Summer is on its way. Soon enough it will be time to ditch the gym and hit the sand. Making the adjustment from indoor volleyball to sand volleyball will take some time, but you can shortcut the process by making sure you’re Sandfit.
Compared to hard court volleyball, sand volleyball has significantly less impact on the knees, hips, and ankle joints. Just moving in the sand will strengthen all of the tendons and ligaments surrounding the joints of the lower body, making you less prone to injury during your high-impact indoor season.
You might also notice when playing traditional doubles sand volleyball, you’re responsible for a lot more court and thus fatigue your muscles even more than when you play indoor volleyball. Why?
When you play on an indoor court, the floor pushes back, which helps you rebound and accelerate quickly.
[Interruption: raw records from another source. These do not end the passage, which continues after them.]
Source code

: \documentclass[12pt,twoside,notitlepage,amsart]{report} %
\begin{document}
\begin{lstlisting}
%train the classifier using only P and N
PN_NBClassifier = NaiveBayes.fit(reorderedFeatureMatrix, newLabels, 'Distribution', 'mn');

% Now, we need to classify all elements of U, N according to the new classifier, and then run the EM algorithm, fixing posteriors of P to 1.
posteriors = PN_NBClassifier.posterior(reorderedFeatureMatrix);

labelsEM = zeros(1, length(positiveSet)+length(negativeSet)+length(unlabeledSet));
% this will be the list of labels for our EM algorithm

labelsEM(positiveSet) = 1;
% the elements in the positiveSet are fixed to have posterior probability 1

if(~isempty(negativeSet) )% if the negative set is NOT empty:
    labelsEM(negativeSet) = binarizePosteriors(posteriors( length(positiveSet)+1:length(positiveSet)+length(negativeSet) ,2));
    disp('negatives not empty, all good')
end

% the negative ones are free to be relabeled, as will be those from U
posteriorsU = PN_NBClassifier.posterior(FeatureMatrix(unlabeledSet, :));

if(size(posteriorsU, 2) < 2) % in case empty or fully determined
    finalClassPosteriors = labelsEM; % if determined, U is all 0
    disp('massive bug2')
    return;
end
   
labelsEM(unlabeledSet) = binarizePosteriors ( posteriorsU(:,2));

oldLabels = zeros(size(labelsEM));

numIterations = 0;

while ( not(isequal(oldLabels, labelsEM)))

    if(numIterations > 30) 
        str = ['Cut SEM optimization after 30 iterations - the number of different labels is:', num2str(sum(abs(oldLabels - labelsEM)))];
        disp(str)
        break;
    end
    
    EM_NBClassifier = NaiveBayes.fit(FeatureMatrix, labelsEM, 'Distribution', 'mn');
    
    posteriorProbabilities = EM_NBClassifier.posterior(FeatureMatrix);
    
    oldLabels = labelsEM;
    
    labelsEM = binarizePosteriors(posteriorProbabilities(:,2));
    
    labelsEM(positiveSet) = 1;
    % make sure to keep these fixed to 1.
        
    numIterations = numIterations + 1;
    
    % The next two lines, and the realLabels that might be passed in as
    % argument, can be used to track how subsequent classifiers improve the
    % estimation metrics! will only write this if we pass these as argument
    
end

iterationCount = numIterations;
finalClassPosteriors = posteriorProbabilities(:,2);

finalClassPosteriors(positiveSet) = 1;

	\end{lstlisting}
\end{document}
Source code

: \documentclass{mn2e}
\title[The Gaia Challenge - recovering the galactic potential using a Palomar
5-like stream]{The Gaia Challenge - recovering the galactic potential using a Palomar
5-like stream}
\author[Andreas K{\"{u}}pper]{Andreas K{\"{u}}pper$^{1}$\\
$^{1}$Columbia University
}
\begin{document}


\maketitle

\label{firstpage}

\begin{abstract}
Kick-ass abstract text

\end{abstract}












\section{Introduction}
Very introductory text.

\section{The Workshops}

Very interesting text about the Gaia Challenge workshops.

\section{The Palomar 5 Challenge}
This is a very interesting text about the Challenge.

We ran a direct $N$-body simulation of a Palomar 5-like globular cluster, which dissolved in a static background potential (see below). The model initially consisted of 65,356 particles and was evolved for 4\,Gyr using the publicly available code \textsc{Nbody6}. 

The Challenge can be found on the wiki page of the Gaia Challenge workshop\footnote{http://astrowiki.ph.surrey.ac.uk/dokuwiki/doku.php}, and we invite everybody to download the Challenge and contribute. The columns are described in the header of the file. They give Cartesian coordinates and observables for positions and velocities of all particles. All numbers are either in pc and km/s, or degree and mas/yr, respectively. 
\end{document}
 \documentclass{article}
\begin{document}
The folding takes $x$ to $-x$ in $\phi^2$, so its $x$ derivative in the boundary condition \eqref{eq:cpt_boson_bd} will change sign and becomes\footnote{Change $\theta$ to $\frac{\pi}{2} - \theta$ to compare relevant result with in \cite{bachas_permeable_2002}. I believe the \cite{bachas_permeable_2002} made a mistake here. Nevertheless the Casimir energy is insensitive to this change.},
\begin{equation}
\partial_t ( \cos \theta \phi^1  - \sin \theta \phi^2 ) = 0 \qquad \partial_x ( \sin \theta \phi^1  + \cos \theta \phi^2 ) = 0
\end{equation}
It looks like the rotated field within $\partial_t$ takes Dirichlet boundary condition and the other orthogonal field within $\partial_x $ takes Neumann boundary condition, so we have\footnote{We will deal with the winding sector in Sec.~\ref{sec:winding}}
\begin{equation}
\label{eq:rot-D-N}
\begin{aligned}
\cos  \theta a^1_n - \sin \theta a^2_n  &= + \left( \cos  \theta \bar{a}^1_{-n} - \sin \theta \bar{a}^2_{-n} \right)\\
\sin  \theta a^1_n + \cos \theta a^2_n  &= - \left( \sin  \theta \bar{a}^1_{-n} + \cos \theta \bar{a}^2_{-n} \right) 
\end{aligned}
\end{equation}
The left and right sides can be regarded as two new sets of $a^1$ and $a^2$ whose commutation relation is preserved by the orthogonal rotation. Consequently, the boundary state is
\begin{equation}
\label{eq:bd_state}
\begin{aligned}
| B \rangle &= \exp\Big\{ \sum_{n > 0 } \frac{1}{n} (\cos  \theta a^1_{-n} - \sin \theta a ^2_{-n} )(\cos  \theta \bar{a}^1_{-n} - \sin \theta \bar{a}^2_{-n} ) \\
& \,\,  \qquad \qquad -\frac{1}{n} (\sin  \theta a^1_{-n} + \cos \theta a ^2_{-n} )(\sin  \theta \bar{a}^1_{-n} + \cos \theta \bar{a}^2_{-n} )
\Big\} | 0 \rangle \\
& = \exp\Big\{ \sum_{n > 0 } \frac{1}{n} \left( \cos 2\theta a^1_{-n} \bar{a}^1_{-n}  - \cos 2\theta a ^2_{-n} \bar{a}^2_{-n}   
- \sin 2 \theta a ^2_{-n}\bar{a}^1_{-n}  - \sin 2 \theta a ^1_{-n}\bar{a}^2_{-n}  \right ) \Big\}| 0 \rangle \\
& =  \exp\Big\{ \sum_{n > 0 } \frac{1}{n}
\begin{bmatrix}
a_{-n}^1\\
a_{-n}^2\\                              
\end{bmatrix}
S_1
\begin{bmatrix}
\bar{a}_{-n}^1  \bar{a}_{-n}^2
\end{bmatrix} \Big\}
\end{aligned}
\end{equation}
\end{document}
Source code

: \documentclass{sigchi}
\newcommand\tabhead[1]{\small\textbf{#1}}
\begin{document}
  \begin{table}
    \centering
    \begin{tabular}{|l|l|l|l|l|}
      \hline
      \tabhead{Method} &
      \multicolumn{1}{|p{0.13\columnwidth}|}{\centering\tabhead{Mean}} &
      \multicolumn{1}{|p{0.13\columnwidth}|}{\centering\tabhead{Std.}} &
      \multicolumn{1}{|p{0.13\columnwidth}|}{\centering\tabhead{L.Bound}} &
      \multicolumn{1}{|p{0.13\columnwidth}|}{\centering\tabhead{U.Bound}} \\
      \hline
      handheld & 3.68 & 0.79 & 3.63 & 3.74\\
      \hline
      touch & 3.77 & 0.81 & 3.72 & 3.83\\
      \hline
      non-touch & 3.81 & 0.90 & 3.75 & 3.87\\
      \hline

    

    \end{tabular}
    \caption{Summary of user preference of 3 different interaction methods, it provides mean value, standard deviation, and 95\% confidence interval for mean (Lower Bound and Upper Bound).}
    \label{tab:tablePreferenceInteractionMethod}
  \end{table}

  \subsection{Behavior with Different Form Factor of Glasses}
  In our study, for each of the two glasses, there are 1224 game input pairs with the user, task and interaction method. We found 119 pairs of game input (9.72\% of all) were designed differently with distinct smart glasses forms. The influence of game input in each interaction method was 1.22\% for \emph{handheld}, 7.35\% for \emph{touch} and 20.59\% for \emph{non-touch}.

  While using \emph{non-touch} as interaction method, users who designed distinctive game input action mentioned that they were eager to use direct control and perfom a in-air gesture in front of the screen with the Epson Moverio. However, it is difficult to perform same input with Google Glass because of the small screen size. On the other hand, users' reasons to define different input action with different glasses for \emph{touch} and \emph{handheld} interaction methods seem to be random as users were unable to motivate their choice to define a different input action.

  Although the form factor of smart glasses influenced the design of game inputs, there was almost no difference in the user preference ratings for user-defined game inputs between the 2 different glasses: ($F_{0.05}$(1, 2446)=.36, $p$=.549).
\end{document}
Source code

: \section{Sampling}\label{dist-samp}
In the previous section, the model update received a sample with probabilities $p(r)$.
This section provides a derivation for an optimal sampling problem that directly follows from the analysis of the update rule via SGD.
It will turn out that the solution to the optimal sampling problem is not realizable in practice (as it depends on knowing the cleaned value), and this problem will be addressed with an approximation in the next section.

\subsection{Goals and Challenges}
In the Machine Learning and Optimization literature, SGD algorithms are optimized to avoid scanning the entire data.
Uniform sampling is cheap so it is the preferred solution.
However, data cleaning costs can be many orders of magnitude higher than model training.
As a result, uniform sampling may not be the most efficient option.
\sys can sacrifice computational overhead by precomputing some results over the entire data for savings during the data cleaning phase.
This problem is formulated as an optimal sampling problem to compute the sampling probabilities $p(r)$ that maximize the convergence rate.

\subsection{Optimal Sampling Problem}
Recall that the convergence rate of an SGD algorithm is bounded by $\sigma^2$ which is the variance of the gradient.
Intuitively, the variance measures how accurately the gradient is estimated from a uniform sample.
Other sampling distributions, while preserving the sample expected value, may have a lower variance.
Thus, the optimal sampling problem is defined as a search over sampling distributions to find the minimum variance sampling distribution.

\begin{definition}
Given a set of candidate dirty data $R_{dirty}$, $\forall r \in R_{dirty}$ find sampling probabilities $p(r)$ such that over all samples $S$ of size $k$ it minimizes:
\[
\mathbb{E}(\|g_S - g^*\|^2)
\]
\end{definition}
Sand, on the other hand, absorbs most of your energy and provides little to no energy back for moving forward or propelling you up.
Try this the next time you’re in deep sand: run a few yards then make a hard cut back toward where you started. You will see a divot in the sand where you made the cut back. That divot was formed when the sand absorbed your energy. Instead of giving you energy back to utilize in acceleration, the sand actually robbed you. Sand volleyball athletes need to develop the ability to claw, dig, and drive themselves through the first few steps of a movement in order to build up speed quickly on a very unstable surface.
It goes without saying that a certain amount of weight training is very important for staying healthy and performing your best throughout long indoor and/or sand volleyball careers, but the only way to really acclimate to the different surface is to actually train in it. Any standard footwork and plyometric exercises performed in the sand will be beneficial, but I want to teach you an effective conditioning drill in the sand that integrates a ball and has volleyball-specific conditioning movements.
You can make up many different variations of this exercise, but here’s one of my favorites. You will need a teammate, coach, or training partner to facilitate the volleyball portion.
- Two cones (or flip flops) as markers
- Two volleyballs
- One cone at start line and one 10 yards away
- Position your teammate somewhere along the 10-yard line in front or slightly to the side of where you’re facing
- Sprint up to the 10-yard line and stop once you’re approximately an arm’s length in front of your teammate. (A) Imagine that the 10-yard line is a net that separates you, and perform a max block jump and land balanced. (B)
- Peel away from the 10-yard line as if pulling off the net by opening up with a jab step, followed by a crossover step, and finish square, facing your teammate in a balanced athletic position (alternate the direction you open every time you repeat the drill). (C)
- Next, your teammate drops one ball just out of your reach (in front and slightly to the side of his or her body so they aren’t in the way). Lunge forward with a controlled dive and dig the ball up toward your partner. (D)
- After making the dig, use your chest, triceps, and shoulders to explode up and start to turn back toward the start line as your teammate underhand lobs a high spinning ball back toward the farthest cone. (E)
- Chase down the ball and pass it back over your shoulder toward your teammate as you run through the ball past the finish line. Your teammate’s toss will dictate whether you need dive or stay on your feet. (F)
- Take several deep breaths and perform 1-3 more rounds before switching places with your teammate.
Keep in mind:
- This drill is fitness first and volleyball second, so don’t worry too much about your volleyball form.
- If you’re performing this drill with a series of other exercises, or volleyball training, you should only perform a few sets. If performing this drill as a workout by itself, you should perform 10+ sets of this drill or similar variations.
- This conditioning drill will improve your fitness and volleyball abilities, but nothing beats actually playing in the sand, so get out there!